Goal of the exercise> State how many lines of the entries below hold the word "плитки"; reply with nothing but the number.

Extracted records>

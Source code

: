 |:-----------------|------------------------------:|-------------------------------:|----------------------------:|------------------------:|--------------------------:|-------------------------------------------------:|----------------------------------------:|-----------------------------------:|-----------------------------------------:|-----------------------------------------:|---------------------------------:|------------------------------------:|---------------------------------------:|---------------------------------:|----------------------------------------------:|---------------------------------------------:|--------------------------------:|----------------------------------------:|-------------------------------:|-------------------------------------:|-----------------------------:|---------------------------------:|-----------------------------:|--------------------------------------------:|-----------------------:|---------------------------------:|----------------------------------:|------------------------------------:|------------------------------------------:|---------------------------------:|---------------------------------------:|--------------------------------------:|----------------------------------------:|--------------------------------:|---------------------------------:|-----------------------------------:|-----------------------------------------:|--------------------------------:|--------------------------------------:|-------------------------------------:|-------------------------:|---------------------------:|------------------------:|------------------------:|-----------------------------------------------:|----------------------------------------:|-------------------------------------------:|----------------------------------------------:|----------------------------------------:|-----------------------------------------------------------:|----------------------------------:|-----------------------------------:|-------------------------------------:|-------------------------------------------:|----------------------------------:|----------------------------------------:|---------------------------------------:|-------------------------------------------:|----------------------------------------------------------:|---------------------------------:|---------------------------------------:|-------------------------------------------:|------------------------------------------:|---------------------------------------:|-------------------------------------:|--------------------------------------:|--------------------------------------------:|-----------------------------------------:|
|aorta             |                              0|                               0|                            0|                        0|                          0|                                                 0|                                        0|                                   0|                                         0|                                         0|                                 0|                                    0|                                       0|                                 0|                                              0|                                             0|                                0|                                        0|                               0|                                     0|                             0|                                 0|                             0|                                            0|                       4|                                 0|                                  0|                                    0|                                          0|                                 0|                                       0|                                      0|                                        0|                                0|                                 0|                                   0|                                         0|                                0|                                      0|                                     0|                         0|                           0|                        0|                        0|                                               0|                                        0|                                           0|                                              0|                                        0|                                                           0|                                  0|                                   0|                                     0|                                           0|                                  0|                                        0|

==

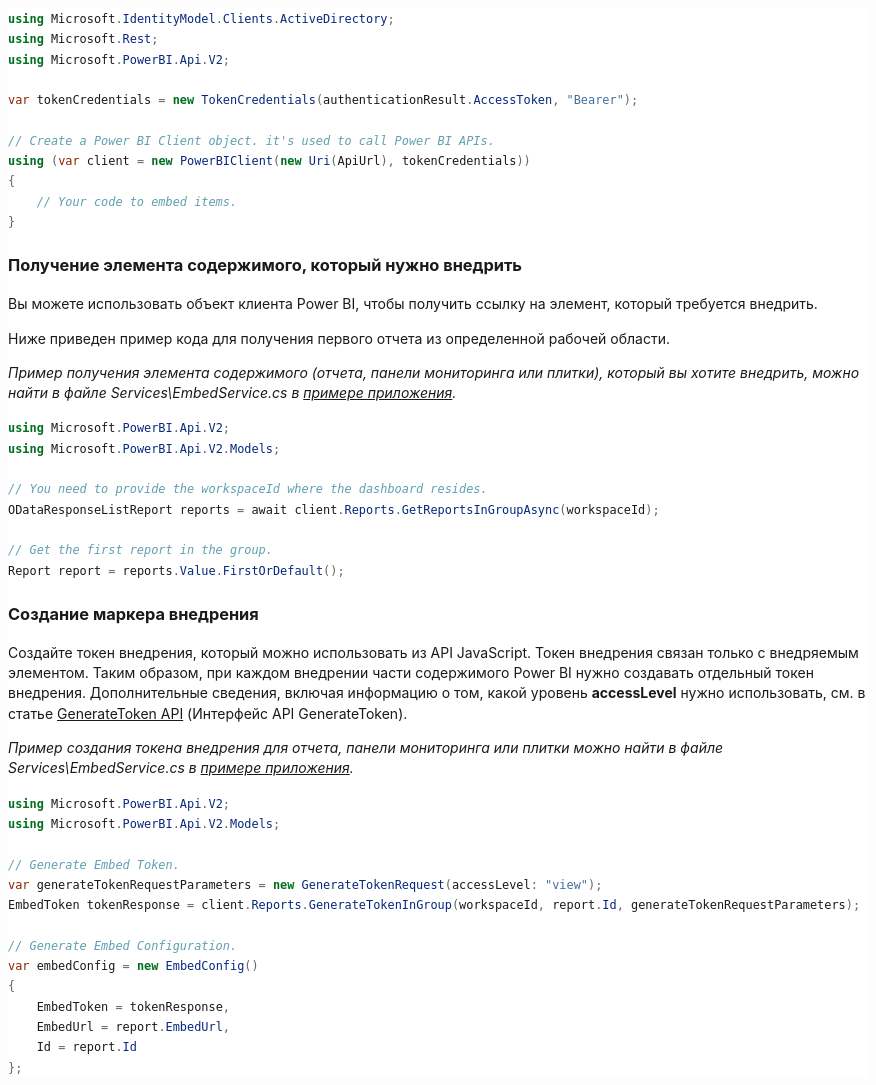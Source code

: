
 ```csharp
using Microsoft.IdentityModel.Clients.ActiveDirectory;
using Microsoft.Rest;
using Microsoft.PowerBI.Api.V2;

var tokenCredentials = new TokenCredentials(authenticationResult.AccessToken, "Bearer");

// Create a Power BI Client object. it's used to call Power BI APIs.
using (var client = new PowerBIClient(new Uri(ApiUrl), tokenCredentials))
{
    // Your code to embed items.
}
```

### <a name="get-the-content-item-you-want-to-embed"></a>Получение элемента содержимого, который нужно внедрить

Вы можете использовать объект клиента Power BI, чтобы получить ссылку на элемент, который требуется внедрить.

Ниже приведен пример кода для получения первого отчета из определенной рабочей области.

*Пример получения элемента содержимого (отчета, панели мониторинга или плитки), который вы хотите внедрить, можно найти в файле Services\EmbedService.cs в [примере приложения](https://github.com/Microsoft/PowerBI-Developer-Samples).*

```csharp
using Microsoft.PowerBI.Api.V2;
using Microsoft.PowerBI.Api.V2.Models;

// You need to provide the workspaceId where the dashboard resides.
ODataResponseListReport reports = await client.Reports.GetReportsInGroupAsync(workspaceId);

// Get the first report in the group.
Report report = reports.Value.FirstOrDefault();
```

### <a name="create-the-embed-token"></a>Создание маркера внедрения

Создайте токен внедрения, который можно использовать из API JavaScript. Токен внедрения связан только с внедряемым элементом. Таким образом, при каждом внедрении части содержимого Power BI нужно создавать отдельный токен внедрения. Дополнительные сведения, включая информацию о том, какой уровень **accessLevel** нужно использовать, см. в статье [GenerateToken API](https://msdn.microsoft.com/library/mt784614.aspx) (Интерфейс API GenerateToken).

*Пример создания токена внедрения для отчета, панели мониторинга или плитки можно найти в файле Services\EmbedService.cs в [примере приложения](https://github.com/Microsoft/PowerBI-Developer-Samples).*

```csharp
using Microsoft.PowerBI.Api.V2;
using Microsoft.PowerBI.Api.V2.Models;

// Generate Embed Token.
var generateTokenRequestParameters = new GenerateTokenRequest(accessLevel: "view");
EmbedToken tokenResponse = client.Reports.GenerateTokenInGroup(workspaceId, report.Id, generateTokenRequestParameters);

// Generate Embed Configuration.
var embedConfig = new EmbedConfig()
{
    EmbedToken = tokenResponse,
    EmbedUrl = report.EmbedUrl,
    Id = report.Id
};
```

==

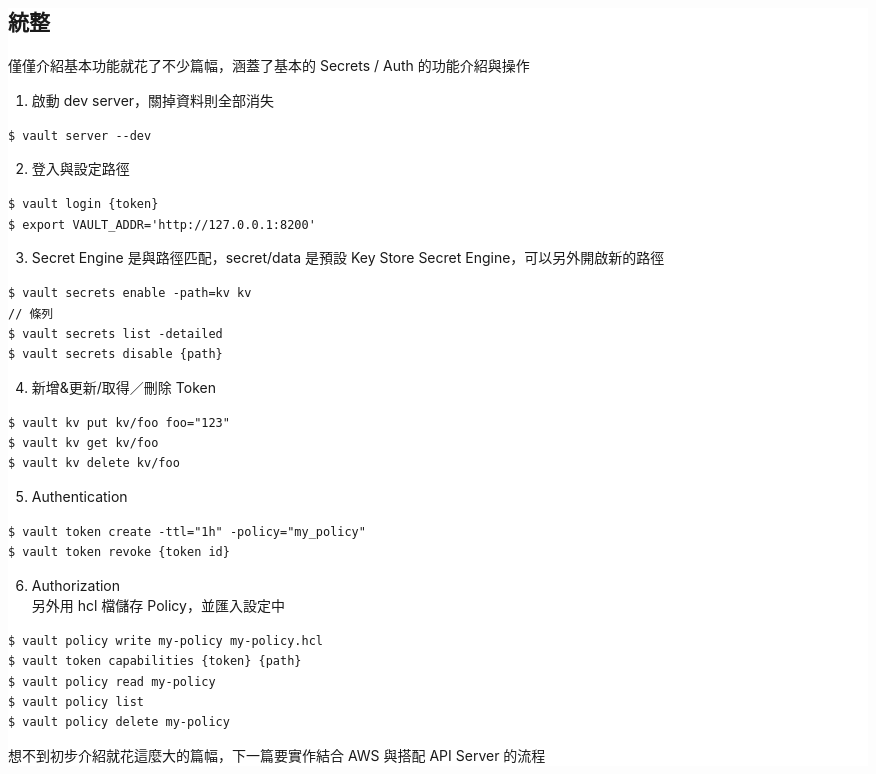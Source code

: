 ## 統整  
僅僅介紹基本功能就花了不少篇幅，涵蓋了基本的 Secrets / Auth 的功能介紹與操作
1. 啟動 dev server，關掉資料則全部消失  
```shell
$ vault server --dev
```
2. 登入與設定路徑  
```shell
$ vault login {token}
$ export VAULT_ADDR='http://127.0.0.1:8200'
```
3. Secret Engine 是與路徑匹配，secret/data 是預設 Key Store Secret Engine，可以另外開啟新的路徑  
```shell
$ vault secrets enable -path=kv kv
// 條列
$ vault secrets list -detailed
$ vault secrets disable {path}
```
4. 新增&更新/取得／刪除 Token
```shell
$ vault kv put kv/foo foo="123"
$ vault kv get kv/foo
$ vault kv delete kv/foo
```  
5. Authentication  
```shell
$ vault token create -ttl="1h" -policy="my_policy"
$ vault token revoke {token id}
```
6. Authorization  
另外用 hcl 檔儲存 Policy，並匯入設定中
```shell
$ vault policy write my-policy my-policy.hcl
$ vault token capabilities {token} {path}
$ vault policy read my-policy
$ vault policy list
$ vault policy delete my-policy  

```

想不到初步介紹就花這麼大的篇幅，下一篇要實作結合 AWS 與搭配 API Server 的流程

Expected output> 2